DIRECTIONS:
Report every line of the listing below in which the string "objects" occurs.

STORED DATA:
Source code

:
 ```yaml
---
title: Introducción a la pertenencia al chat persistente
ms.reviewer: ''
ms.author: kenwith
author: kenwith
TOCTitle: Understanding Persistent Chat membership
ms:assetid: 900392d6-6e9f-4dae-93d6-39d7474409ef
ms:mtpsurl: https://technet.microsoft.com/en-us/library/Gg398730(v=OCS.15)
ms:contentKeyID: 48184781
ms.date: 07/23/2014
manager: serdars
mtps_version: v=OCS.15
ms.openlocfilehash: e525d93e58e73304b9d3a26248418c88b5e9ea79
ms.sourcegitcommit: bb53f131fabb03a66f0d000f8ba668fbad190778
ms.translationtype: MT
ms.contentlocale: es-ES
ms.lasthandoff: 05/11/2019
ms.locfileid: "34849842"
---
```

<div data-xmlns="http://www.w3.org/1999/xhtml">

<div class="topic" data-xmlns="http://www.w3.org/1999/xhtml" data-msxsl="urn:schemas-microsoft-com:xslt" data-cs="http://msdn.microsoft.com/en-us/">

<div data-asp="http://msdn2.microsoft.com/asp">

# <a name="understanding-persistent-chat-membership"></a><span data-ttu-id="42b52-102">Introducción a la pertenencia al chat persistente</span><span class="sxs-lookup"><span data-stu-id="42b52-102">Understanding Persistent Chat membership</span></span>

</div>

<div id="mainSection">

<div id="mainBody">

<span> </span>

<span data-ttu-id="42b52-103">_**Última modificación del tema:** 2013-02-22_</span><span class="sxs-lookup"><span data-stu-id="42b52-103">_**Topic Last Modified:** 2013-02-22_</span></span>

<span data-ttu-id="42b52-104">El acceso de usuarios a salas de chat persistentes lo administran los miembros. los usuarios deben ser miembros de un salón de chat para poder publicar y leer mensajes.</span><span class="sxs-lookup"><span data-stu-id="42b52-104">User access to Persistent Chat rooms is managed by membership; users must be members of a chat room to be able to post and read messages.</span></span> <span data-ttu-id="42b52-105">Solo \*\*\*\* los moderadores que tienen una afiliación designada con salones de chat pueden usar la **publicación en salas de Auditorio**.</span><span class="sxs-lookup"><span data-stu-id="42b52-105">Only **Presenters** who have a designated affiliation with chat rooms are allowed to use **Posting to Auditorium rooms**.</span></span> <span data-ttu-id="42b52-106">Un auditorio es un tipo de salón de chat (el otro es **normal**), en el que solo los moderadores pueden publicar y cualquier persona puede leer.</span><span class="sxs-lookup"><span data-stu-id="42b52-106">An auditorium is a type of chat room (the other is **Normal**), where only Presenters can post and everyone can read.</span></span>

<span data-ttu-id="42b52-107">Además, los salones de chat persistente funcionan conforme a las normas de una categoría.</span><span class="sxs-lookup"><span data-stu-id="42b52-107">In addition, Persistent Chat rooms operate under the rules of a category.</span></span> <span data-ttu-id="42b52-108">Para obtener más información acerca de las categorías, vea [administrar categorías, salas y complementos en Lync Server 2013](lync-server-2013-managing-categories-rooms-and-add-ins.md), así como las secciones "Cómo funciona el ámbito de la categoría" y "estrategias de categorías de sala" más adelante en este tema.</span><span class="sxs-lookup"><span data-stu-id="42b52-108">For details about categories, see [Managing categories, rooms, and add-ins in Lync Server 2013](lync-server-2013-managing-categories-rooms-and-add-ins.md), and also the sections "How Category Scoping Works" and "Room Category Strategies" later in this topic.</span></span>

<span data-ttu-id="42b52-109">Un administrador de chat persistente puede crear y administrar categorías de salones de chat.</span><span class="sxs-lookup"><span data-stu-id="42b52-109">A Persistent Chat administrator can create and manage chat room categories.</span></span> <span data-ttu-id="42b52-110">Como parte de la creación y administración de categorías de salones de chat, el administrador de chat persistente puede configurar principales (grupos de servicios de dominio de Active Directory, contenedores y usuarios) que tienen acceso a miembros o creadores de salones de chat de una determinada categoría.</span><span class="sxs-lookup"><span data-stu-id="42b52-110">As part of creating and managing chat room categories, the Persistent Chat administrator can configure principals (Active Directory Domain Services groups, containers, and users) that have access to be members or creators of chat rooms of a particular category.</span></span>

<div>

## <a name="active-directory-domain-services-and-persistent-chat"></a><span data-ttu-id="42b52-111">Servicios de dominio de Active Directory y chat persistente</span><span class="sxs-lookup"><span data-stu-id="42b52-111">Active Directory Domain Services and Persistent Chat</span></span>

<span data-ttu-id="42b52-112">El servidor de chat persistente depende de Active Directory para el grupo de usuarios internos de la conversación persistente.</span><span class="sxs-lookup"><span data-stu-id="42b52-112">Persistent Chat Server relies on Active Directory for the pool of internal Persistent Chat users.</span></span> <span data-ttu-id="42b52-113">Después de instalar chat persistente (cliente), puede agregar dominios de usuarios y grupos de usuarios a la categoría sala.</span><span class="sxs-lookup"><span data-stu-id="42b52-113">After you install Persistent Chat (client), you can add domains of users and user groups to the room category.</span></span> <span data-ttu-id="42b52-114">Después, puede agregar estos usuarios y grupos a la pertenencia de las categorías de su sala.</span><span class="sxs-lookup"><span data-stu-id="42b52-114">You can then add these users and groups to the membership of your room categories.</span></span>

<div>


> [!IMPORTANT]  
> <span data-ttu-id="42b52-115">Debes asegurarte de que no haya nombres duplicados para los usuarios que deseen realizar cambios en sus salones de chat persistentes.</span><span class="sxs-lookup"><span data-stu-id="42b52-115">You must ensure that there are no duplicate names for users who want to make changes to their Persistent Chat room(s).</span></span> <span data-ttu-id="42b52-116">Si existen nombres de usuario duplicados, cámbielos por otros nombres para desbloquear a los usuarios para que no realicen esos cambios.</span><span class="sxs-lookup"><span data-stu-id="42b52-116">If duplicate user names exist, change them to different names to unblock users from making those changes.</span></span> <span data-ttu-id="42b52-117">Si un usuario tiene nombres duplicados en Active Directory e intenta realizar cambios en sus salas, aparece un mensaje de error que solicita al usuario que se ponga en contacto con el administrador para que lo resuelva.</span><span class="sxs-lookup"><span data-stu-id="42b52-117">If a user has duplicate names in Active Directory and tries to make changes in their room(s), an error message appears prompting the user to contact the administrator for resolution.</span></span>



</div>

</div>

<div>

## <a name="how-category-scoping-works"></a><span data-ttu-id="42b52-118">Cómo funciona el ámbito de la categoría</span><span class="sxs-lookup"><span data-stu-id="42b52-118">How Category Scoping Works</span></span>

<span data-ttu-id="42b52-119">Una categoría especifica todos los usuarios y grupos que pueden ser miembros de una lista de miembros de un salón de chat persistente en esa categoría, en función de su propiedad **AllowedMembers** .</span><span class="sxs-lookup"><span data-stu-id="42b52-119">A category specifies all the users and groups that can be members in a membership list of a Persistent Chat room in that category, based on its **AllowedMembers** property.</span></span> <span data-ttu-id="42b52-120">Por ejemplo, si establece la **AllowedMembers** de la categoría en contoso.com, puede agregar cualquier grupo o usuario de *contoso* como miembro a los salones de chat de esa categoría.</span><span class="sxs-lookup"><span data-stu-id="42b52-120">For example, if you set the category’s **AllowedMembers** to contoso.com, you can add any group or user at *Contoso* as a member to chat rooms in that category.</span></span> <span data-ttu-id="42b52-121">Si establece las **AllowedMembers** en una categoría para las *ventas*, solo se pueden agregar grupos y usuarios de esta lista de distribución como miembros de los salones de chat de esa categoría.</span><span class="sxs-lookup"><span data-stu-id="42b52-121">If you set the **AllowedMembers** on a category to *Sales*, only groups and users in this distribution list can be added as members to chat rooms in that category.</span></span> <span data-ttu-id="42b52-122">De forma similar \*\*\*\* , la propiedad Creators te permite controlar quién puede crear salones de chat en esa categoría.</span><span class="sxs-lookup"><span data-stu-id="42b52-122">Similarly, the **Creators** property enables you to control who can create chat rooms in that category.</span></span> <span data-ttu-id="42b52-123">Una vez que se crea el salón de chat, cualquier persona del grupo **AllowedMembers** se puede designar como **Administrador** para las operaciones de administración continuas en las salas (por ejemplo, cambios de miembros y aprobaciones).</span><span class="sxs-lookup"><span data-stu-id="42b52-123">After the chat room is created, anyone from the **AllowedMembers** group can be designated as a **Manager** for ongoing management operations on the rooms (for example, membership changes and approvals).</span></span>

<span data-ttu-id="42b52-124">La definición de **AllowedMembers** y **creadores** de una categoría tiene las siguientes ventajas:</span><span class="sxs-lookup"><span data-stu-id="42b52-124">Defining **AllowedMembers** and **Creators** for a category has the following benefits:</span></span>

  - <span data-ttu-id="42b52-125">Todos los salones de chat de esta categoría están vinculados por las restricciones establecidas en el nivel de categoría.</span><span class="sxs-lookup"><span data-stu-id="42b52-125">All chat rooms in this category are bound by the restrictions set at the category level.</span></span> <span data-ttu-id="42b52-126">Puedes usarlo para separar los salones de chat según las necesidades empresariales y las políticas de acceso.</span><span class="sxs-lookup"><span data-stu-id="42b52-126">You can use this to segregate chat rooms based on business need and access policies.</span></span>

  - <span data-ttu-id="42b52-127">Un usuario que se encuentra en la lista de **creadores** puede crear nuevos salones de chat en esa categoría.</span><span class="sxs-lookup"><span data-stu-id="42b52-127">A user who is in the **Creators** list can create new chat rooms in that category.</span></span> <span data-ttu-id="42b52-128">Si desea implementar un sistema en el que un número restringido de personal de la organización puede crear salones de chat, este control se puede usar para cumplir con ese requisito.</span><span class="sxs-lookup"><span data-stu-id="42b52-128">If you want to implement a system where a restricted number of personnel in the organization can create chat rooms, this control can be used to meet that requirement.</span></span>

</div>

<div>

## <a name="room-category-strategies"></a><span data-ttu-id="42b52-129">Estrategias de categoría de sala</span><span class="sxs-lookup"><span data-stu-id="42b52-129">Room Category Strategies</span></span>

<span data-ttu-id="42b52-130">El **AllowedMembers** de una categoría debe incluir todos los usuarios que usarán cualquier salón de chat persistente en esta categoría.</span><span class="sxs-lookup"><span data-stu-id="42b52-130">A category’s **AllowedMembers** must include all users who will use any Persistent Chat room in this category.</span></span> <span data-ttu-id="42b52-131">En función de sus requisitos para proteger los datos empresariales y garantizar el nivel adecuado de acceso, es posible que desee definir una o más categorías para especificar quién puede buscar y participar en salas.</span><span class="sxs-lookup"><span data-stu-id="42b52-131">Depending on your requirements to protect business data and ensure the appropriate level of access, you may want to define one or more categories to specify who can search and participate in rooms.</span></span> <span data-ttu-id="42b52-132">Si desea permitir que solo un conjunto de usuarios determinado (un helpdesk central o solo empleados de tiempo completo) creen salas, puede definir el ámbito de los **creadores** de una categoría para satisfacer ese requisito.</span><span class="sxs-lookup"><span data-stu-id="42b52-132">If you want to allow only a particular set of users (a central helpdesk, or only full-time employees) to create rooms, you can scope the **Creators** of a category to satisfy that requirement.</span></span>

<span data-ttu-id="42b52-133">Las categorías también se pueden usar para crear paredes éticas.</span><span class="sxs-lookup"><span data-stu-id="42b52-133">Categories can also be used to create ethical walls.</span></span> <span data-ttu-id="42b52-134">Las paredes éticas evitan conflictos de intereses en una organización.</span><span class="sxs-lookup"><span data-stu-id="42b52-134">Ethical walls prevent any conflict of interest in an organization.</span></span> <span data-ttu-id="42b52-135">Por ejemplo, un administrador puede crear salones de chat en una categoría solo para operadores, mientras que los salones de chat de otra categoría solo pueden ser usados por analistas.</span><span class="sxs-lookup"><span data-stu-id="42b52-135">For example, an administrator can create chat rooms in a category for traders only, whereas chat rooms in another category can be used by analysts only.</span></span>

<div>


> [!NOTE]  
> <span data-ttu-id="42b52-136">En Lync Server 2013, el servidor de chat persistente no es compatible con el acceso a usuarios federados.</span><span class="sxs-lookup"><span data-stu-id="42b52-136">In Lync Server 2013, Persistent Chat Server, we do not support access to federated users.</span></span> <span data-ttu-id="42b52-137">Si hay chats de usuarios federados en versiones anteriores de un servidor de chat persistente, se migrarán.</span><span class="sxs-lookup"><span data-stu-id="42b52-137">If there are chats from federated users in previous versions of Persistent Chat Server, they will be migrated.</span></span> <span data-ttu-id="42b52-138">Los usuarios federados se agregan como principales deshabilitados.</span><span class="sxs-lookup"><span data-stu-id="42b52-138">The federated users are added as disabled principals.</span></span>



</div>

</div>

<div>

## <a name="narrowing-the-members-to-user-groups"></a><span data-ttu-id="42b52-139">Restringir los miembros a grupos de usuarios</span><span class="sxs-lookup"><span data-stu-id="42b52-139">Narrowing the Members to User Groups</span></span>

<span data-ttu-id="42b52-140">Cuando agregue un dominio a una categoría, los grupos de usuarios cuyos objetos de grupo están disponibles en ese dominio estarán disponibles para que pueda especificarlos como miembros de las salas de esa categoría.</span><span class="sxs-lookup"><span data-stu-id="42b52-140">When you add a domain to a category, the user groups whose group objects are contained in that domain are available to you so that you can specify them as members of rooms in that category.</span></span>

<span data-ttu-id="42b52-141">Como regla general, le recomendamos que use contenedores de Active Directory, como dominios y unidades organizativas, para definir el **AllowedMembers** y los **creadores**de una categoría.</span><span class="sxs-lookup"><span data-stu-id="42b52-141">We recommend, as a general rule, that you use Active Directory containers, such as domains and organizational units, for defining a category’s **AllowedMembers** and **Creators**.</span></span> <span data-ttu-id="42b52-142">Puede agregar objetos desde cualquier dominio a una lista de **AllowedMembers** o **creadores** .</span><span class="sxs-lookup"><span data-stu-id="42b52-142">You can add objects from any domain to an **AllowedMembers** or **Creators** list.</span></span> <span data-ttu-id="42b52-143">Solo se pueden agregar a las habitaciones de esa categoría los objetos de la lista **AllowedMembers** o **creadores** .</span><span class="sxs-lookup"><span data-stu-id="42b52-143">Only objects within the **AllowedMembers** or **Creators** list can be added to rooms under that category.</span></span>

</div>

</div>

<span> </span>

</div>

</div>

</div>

TASK ANSWER:
<span data-ttu-id="42b52-140">Cuando agregue un dominio a una categoría, los grupos de usuarios cuyos objetos de grupo están disponibles en ese dominio estarán disponibles para que pueda especificarlos como miembros de las salas de esa categoría.</span><span class="sxs-lookup"><span data-stu-id="42b52-140">When you add a domain to a category, the user groups whose group objects are contained in that domain are available to you so that you can specify them as members of rooms in that category.</span></span>
<span data-ttu-id="42b52-141">Como regla general, le recomendamos que use contenedores de Active Directory, como dominios y unidades organizativas, para definir el **AllowedMembers** y los **creadores**de una categoría.</span><span class="sxs-lookup"><span data-stu-id="42b52-141">We recommend, as a general rule, that you use Active Directory containers, such as domains and organizational units, for defining a category’s **AllowedMembers** and **Creators**.</span></span> <span data-ttu-id="42b52-142">Puede agregar objetos desde cualquier dominio a una lista de **AllowedMembers** o **creadores** .</span><span class="sxs-lookup"><span data-stu-id="42b52-142">You can add objects from any domain to an **AllowedMembers** or **Creators** list.</span></span> <span data-ttu-id="42b52-143">Solo se pueden agregar a las habitaciones de esa categoría los objetos de la lista **AllowedMembers** o **creadores** .</span><span class="sxs-lookup"><span data-stu-id="42b52-143">Only objects within the **AllowedMembers** or **Creators** list can be added to rooms under that category.</span></span>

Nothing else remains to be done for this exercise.